Sometimes we find it helpful to say, “You know, it is a fact of psychology that we deny most passionately those things we fear most desperately. I wonder if the reason you don’t believe in Hell is that deep down in your soul you fear that if there is such a place you might go there.” Often the reply is, “I guess you are right.”

But you must go on and tell your prospect, “I don’t want you to believe in Hell. You can know for sure that you are not going to Hell. That is what the Gospel is all about. I believe in Hell, but I know I’m not going there because of God’s promise. That is much better than saying, ‘I know I’m not going to Hell because I don’t believe there is such a place.’”

9. We have our Hell here on earth.

You know, you’re partly right. I have known drug addicts who went through a living Hell on earth. I have known alcoholics who were enslaved by alcohol.

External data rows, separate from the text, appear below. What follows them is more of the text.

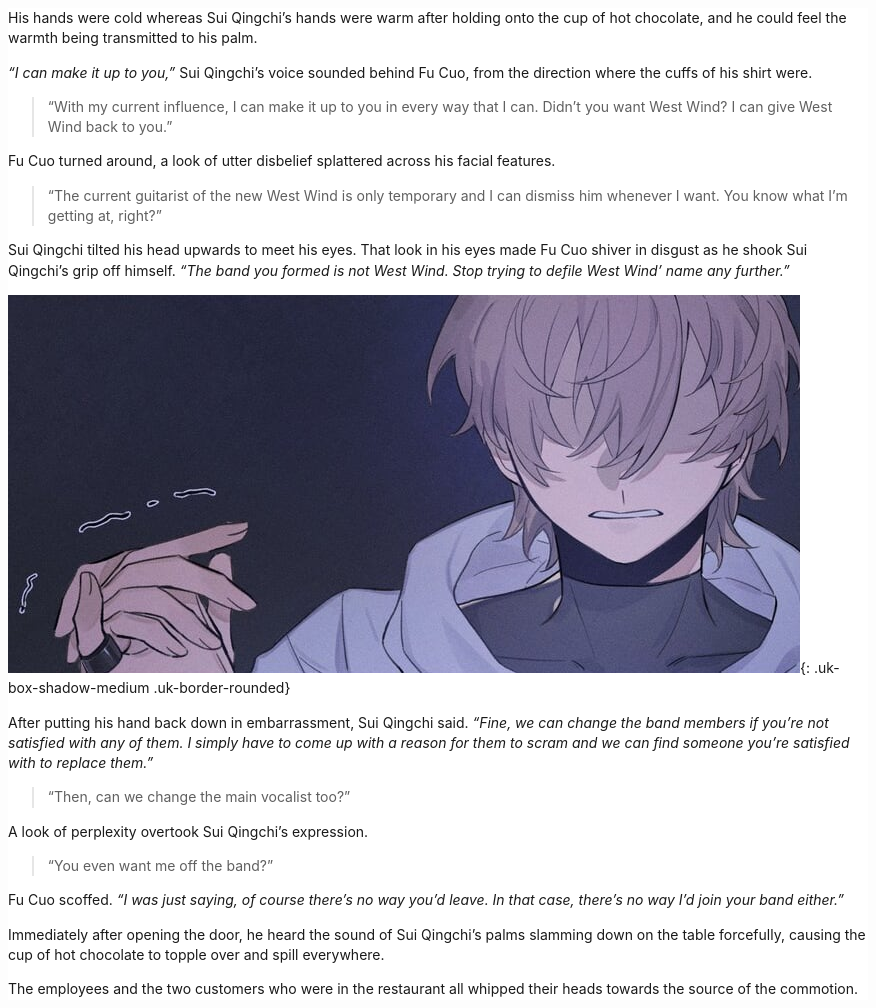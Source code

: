 His hands were cold whereas Sui Qingchi’s hands were warm after holding onto the cup of hot chocolate, and he could feel the warmth being transmitted to his palm. 

*“I can make it up to you,”* Sui Qingchi’s voice sounded behind Fu Cuo, from the direction where the cuffs of his shirt were. 

> “With my current influence, I can make it up to you in every way that I can. Didn’t you want West Wind? I can give West Wind back to you.”

Fu Cuo turned around, a look of utter disbelief splattered across his facial features. 

> “The current guitarist of the new West Wind is only temporary and I can dismiss him whenever I want. You know what I’m getting at, right?”

Sui Qingchi tilted his head upwards to meet his eyes. That look in his eyes made Fu Cuo shiver in disgust as he shook Sui Qingchi’s grip off himself. *“The band you formed is not West Wind. Stop trying to defile West Wind’ name any further.”*

![Fu Cuo shivers in disgust](/assets/img/qingcuo/ch1-11.jpg){: .uk-box-shadow-medium .uk-border-rounded}

After putting his hand back down in embarrassment, Sui Qingchi said. *“Fine, we can change the band members if you’re not satisfied with any of them. I simply have to come up with a reason for them to scram and we can find someone you’re satisfied with to replace them.”*

> “Then, can we change the main vocalist too?”

A look of perplexity overtook Sui Qingchi’s expression. 

> “You even want me off the band?”

Fu Cuo scoffed. *“I was just saying, of course there’s no way you’d leave. In that case, there’s no way I’d join your band either.”*

Immediately after opening the door, he heard the sound of Sui Qingchi’s palms slamming down on the table forcefully, causing the cup of hot chocolate to topple over and spill everywhere. 

The employees and the two customers who were in the restaurant all whipped their heads towards the source of the commotion. 
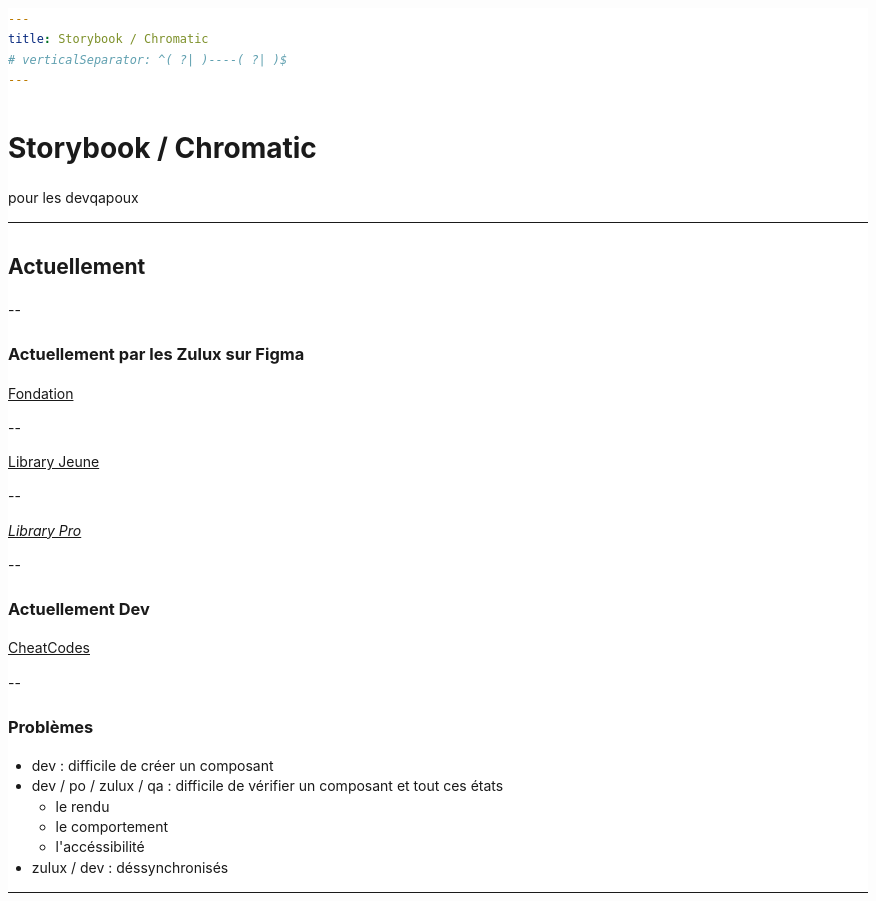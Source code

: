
 ```yaml
---
title: Storybook / Chromatic
# verticalSeparator: ^( ?| )----( ?| )$
---
```


# Storybook / Chromatic

pour les devqapoux

---

## Actuellement

--

### Actuellement par les Zulux sur Figma

[Fondation](https://www.figma.com/file/jswn3bl2Sy7hm4XDyOLWE9/Fondations)

<iframe src="https://www.figma.com/embed?embed_host=share&url=https%3A%2F%2Fwww.figma.com%2Ffile%2Fjswn3bl2Sy7hm4XDyOLWE9%2FFondations%3Fnode-id%3D25%253A0" allowfullscreen></iframe>

--

[Library Jeune](https://www.figma.com/file/r2DymT3uGbCrY2MZOtFYW3/App-Native---Library)

<iframe src="https://www.figma.com/embed?embed_host=share&url=https%3A%2F%2Fwww.figma.com%2Ffile%2Fr2DymT3uGbCrY2MZOtFYW3%2FApp-Native---Library%3Fnode-id%3D1%253A2" allowfullscreen></iframe>

--

_[Library Pro](https://www.figma.com/file/AEXCkb4KbUyPmB4BRFa88s/PRO---Library)_

<iframe src="https://www.figma.com/embed?embed_host=share&url=https%3A%2F%2Fwww.figma.com%2Ffile%2FAEXCkb4KbUyPmB4BRFa88s%2FPRO---Library%3Fnode-id%3D1%253A2" allowfullscreen></iframe>

--

### Actuellement Dev

[CheatCodes](https://app.testing.passculture.team/composants-app)

<iframe src="https://app.testing.passculture.team/composants-app"></iframe>

--

### Problèmes

* dev : difficile de créer un composant
* dev / po / zulux / qa : difficile de vérifier un composant et tout ces états
  * le rendu
  * le comportement
  * l'accéssibilité
* zulux / dev : déssynchronisés

---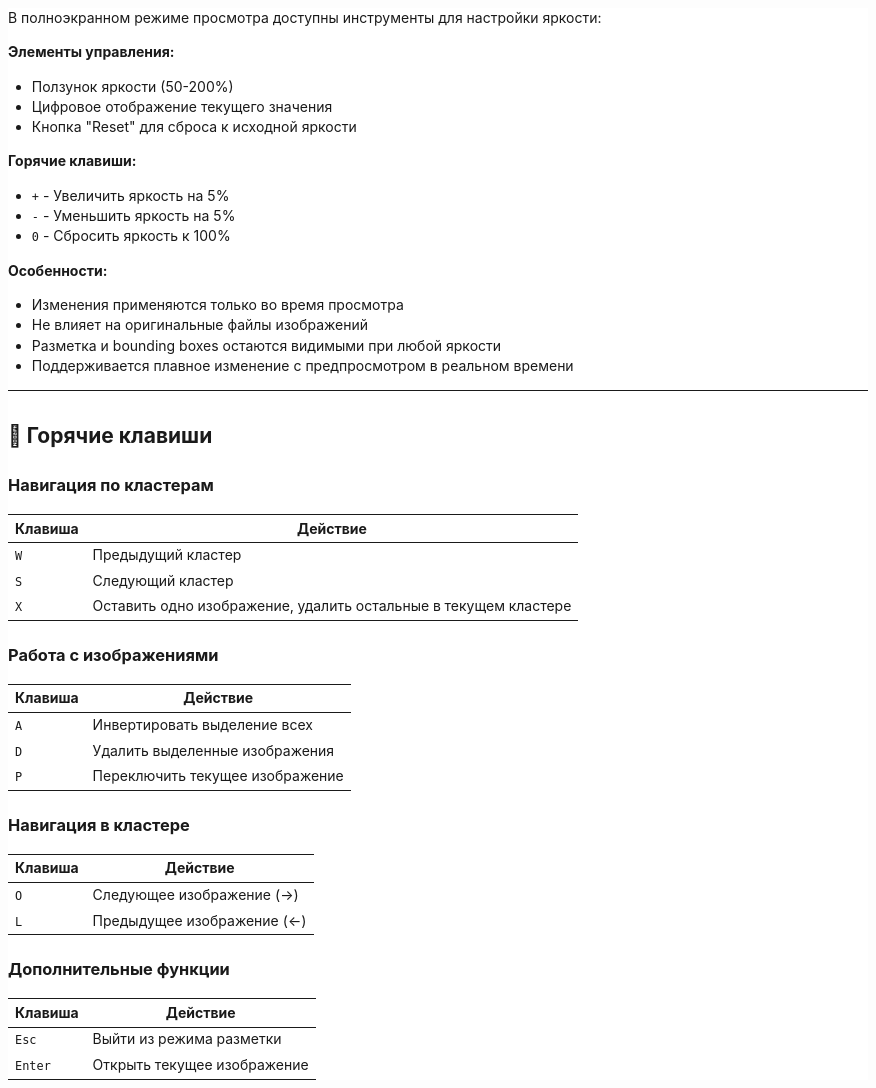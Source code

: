 В полноэкранном режиме просмотра доступны инструменты для настройки яркости:

**Элементы управления:**
- Ползунок яркости (50-200%)
- Цифровое отображение текущего значения
- Кнопка "Reset" для сброса к исходной яркости

**Горячие клавиши:**
- `+` - Увеличить яркость на 5%
- `-` - Уменьшить яркость на 5%
- `0` - Сбросить яркость к 100%

**Особенности:**
- Изменения применяются только во время просмотра
- Не влияет на оригинальные файлы изображений
- Разметка и bounding boxes остаются видимыми при любой яркости
- Поддерживается плавное изменение с предпросмотром в реальном времени

---

## 🚀 Горячие клавиши

### Навигация по кластерам
| Клавиша | Действие                          |
|---------|-----------------------------------|
| `W`     | Предыдущий кластер                |
| `S`     | Следующий кластер                 |
| `X`     | Оставить одно изображение, удалить остальные в текущем кластере                 |

### Работа с изображениями
| Клавиша | Действие                          |
|---------|-----------------------------------|
| `A`     | Инвертировать выделение всех      |
| `D`     | Удалить выделенные изображения    |
| `P`     | Переключить текущее изображение   |

### Навигация в кластере
| Клавиша | Действие                          |
|---------|-----------------------------------|
| `O`     | Следующее изображение (→)         |
| `L`     | Предыдущее изображение (←)        |

### Дополнительные функции
| Клавиша | Действие                          |
|---------|-----------------------------------|
| `Esc`   | Выйти из режима разметки          |
| `Enter` | Открыть текущее изображение       |
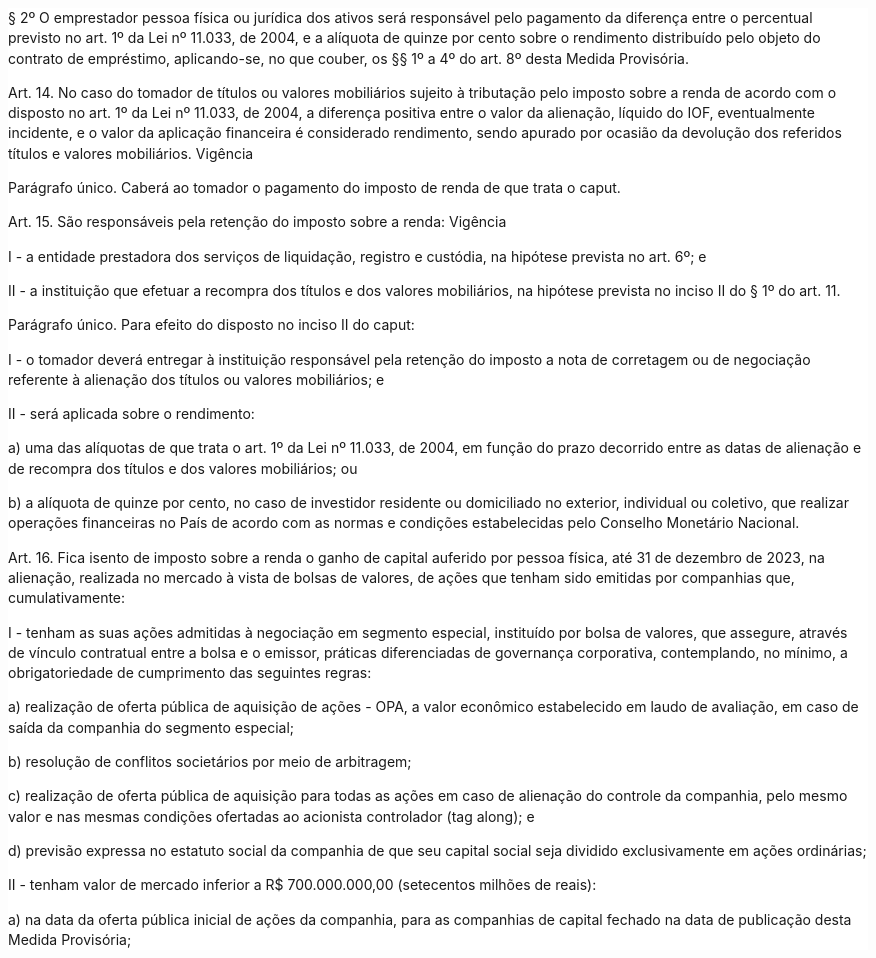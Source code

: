 § 2º O emprestador pessoa física ou jurídica dos ativos será responsável pelo pagamento da diferença entre o percentual previsto no art. 1º da Lei nº 11.033, de 2004, e a alíquota de quinze por cento sobre o rendimento distribuído pelo objeto do contrato de empréstimo, aplicando-se, no que couber, os §§ 1º a 4º do art. 8º desta Medida Provisória.

Art. 14.  No caso do tomador de títulos ou valores mobiliários sujeito à tributação pelo imposto sobre a renda de acordo com o disposto no art. 1º da Lei nº 11.033, de 2004, a diferença positiva entre o valor da alienação, líquido do IOF, eventualmente incidente, e o valor da aplicação financeira é considerado rendimento, sendo apurado por ocasião da devolução dos referidos títulos e valores mobiliários.    Vigência

Parágrafo único.  Caberá ao tomador o pagamento do imposto de renda de que trata o caput.

Art. 15.  São responsáveis pela retenção do imposto sobre a renda:  Vigência

I - a entidade prestadora dos serviços de liquidação, registro e custódia, na hipótese prevista no art. 6º; e

II - a instituição que efetuar a recompra dos títulos e dos valores mobiliários, na hipótese prevista no inciso II do § 1º do art. 11.

Parágrafo único.  Para efeito do disposto no inciso II do caput:

I - o tomador deverá entregar à instituição responsável pela retenção do imposto a nota de corretagem ou de negociação referente à alienação dos títulos ou valores mobiliários; e

II - será aplicada sobre o rendimento:

a) uma das alíquotas de que trata o art. 1º da Lei nº 11.033, de 2004, em função do prazo decorrido entre as datas de alienação e de recompra dos títulos e dos valores mobiliários; ou

b) a alíquota de quinze por cento, no caso de investidor residente ou domiciliado no exterior, individual ou coletivo, que realizar operações financeiras no País de acordo com as normas e condições estabelecidas pelo Conselho Monetário Nacional.

Art. 16.  Fica isento de imposto sobre a renda o ganho de capital auferido por pessoa física, até 31 de dezembro de 2023, na alienação, realizada no mercado à vista de bolsas de valores, de ações que tenham sido emitidas por companhias que, cumulativamente:

I - tenham as suas ações admitidas à negociação em segmento especial, instituído por bolsa de valores, que assegure, através de vínculo contratual entre a bolsa e o emissor, práticas diferenciadas de governança corporativa, contemplando, no mínimo, a obrigatoriedade de cumprimento das seguintes regras:

a) realização de oferta pública de aquisição de ações - OPA, a valor econômico estabelecido em laudo de avaliação, em caso de saída da companhia do segmento especial;

b) resolução de conflitos societários por meio de arbitragem;

c) realização de oferta pública de aquisição para todas as ações em caso de alienação do controle da companhia, pelo mesmo valor e nas mesmas condições ofertadas ao acionista controlador (tag along); e

d) previsão expressa no estatuto social da companhia de que seu capital social seja dividido exclusivamente em ações ordinárias;

II - tenham valor de mercado inferior a R$ 700.000.000,00 (setecentos milhões de reais):

a) na data da oferta pública inicial de ações da companhia, para as companhias de capital fechado na data de publicação desta Medida Provisória;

Pastor Mark Buckley tells of using drugs and ending up in a mental hospital. Pastor Buckley escaped from Hell on earth by trusting Jesus. Jesus saved Rev. Buckley from drug addiction – a hell on earth. You can order a copy of his wonderful conversion to Jesus – his life-changing salvation in Jesus Christ. Go to and order Mark’s book. It is titled, “From Darkness to Light: My Journey” by Pastor Mark Buckley. If you read the first few pages, you will read the whole book. I have just read it twice myself.

We are not Sabbatarians, but we do agree with Pastor Buckley, who said,

“When we trust God and rest, He can give us insights and understanding which makes us more fruitful in the long run…I am not advocating for spiritual legalism. I am encouraging you to set aside a time to rest so you can be healthy” (From Darkness to Light: My Journey, by Mark Buckley).

Please stand and sing our hymn, “O For a Thousand Tongues to Sing.”

O for a thousand tongues to sing
My great Redeemer’s praise,
The glories of my God and King,
The triumphs of His grace.

My gracious Master and my God,
Assist me to proclaim,
To spread through all the earth abroad,
The honors of Thy name.

Jesus! the name that charms our fears,
That bids our sorrows cease;
’Tis music in the sinner’s ears,
’Tis life, and health, and peace.

He breaks the power of canceled sin,
He sets the prisoner free;
His blood can make the foulest clean;
His blood availed for me.
(“O For a Thousand Tongues” by Charles Wesley, 1707-1788).